_WORK ORDER_.
Of the entries below, return only those lines from the line with "### Choose the GitHub Deployment Method" to the line with "### Install Postgres Addon", exactly, both included.

_PROVIDED ENTRIES_.
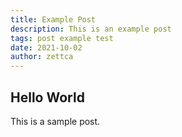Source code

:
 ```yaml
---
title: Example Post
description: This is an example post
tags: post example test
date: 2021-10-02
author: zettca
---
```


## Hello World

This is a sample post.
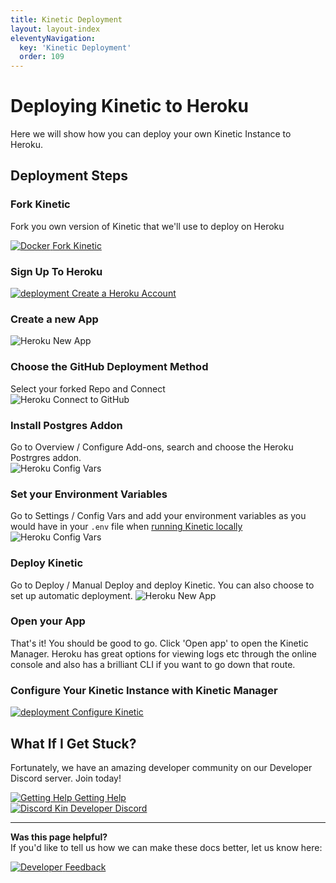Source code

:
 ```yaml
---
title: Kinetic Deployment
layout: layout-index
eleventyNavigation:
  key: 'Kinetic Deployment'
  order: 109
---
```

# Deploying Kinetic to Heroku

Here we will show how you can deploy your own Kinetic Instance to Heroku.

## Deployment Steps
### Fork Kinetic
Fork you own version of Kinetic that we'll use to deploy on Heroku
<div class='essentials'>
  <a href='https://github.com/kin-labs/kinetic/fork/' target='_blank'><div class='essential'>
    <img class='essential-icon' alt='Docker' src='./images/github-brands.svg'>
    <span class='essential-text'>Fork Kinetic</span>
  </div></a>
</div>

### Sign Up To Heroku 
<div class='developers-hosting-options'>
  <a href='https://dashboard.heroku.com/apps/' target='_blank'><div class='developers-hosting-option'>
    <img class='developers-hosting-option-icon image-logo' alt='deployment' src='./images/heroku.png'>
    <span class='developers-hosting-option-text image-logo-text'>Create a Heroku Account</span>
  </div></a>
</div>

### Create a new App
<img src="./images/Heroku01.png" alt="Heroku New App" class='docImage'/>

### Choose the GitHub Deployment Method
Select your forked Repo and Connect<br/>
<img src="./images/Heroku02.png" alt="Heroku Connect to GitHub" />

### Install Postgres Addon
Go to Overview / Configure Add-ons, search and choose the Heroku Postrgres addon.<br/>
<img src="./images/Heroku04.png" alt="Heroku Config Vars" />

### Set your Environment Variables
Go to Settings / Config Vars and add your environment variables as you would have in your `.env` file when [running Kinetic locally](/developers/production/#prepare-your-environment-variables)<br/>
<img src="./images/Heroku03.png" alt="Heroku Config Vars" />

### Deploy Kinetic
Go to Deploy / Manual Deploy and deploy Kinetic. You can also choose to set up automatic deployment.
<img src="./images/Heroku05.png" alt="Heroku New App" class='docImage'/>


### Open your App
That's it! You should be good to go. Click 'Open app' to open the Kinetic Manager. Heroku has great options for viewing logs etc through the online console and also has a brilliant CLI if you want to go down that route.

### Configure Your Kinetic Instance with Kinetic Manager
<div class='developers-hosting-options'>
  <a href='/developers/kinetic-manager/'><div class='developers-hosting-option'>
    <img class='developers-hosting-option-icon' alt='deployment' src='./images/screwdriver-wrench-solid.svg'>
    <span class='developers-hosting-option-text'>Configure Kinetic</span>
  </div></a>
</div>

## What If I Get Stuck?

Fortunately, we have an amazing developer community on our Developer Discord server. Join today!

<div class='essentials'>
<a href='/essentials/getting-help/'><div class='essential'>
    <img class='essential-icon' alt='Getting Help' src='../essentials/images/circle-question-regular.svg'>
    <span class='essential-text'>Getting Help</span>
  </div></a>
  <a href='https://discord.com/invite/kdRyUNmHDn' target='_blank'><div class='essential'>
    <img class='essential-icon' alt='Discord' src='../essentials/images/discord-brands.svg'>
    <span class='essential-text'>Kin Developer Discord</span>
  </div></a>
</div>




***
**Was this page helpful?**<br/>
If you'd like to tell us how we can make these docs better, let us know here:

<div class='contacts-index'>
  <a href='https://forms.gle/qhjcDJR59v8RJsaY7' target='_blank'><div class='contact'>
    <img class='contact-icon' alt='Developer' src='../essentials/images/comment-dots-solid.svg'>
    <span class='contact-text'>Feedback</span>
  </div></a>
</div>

---

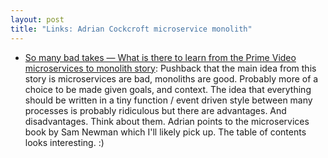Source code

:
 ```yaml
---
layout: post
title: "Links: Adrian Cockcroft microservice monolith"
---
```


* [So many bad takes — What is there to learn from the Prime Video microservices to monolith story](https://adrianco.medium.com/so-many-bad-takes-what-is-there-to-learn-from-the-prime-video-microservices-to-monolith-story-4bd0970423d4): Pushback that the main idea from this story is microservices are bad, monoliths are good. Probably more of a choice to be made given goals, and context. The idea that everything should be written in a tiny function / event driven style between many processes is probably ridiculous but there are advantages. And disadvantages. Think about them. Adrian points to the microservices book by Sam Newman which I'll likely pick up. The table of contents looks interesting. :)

_SOLUTION FOR THIS EXERCISE_.
### Choose the GitHub Deployment Method
Select your forked Repo and Connect<br/>
<img src="./images/Heroku02.png" alt="Heroku Connect to GitHub" />

### Install Postgres Addon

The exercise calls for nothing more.